If your furry friend is throwing up more than once on a regular basis, then you should immediately make an appointment with your veterinarian or (in some cases) consider visiting an ER vet if one is located near you.
If you’re worried but don’t want to make the trip to your vet just yet, you can always call a nearby veterinarian’s office. Most will help to provide guidance to ensure your dog isn’t suffering from a life-threatening condition.
In the meantime, here are a few things that you can do to help at home:
- Give your dog Pepcid AC (famotidine). Providing Pepcid AC at a dosage of 10mgs around every 8 hours will help to soothe the digestive tract, reduce inflammation, and minimize stomach acid production.
- Fast your pup for the next 6-8 hours. This means no food should be given so that the gastrointestinal tract can rest, though small amounts of water or ice chips should still be provided in order to prevent dehydration.
- If your dog has no problem taking water, start giving it small amounts of bland foods after 6-8 hours have passed. A bland diet of boiled chicken and rice (1:1 ratio) can be fed in small quantities 4-6 times a day over the next few days.
- Canned pumpkin and bone broth are also excellent options for soothing a pooch’s sore stomach during recovery and flare-ups.
As you can see, even if your dog threw up hard white chunks it’s important not to panic as the symptoms could be the result of many factors that are non-life threatening.
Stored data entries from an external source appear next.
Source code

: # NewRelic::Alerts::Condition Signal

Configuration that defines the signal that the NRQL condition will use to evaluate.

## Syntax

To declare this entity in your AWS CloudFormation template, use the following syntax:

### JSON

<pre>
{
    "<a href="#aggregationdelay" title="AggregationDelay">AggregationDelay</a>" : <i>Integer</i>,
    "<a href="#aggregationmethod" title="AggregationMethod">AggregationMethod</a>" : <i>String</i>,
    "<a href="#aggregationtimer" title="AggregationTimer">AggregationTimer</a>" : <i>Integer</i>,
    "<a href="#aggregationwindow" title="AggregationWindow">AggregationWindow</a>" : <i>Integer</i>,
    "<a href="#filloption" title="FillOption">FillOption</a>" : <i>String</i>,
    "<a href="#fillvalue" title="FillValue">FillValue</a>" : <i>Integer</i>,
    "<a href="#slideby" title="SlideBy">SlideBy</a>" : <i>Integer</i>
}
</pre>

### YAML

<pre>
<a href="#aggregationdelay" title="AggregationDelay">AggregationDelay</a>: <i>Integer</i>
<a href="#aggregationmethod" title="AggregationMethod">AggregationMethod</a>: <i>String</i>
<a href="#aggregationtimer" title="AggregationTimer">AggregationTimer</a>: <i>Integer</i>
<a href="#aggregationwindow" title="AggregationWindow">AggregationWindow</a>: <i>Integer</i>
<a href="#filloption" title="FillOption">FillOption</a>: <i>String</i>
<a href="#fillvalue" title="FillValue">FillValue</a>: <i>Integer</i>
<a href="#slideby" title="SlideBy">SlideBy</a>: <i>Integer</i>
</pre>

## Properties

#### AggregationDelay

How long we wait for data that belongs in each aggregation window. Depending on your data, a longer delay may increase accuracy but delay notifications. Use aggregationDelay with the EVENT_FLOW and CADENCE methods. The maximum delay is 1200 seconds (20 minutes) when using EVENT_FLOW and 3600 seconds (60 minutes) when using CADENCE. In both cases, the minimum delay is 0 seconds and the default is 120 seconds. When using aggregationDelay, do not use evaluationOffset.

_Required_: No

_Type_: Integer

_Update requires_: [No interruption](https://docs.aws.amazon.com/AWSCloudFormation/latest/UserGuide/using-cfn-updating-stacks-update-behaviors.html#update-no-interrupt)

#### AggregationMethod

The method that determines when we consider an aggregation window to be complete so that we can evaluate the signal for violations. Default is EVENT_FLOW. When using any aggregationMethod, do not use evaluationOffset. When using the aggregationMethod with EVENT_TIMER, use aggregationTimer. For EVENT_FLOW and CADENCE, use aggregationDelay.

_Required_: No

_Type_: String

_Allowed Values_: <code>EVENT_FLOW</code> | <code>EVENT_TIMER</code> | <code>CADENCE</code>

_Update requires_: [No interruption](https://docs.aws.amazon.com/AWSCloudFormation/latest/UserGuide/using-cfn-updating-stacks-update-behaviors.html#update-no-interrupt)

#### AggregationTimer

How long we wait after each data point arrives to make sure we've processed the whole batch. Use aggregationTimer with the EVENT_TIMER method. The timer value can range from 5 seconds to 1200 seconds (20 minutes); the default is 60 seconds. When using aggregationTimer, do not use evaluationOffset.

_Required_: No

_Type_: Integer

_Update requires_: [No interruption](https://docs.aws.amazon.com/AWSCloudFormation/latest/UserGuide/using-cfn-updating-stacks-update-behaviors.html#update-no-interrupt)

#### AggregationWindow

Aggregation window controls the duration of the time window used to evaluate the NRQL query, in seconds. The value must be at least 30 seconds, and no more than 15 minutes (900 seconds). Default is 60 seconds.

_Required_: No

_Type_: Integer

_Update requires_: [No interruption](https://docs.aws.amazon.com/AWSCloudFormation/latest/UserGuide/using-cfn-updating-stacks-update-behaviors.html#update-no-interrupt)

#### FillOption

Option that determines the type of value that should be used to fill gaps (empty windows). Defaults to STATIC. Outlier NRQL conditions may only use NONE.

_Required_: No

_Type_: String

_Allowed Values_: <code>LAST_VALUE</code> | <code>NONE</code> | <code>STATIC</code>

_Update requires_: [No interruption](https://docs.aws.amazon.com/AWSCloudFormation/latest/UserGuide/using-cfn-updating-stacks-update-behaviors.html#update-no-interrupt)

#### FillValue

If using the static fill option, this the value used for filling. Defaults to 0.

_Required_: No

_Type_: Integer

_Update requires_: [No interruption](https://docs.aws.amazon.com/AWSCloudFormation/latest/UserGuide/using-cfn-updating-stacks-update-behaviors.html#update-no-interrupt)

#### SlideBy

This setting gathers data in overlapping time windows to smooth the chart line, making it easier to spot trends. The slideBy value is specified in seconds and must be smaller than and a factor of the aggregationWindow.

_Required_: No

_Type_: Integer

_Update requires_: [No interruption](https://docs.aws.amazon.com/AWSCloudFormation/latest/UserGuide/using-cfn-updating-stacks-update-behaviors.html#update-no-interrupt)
Some of these factors can include:
- Ingestion of foreign materials
- Consumption of unsuitable dog or human foods
- Excessive stomach acid buildup
- Not eating enough.
At home, you can help your dog feel better by withholding food for 6-8 hours, giving it Pepcid AC to soothe its stomach, and eventually starting it on a bland diet in small quantities as it recovers.
In any case, it’s important to monitor your dog to ensure they aren’t experiencing any accompanying signs (such as diarrhea, lethargy, or a loss of appetite). If they are, you should visit your closest veterinarian as soon as possible.
Keep in mind that if your dog is throwing up profusely, this could be the sign of an emergency.
In these cases, you should definitely try to take him or her to an ER vet. Most of these facilities are open 24 hours, so it’s imperative that you do so as quickly as possible!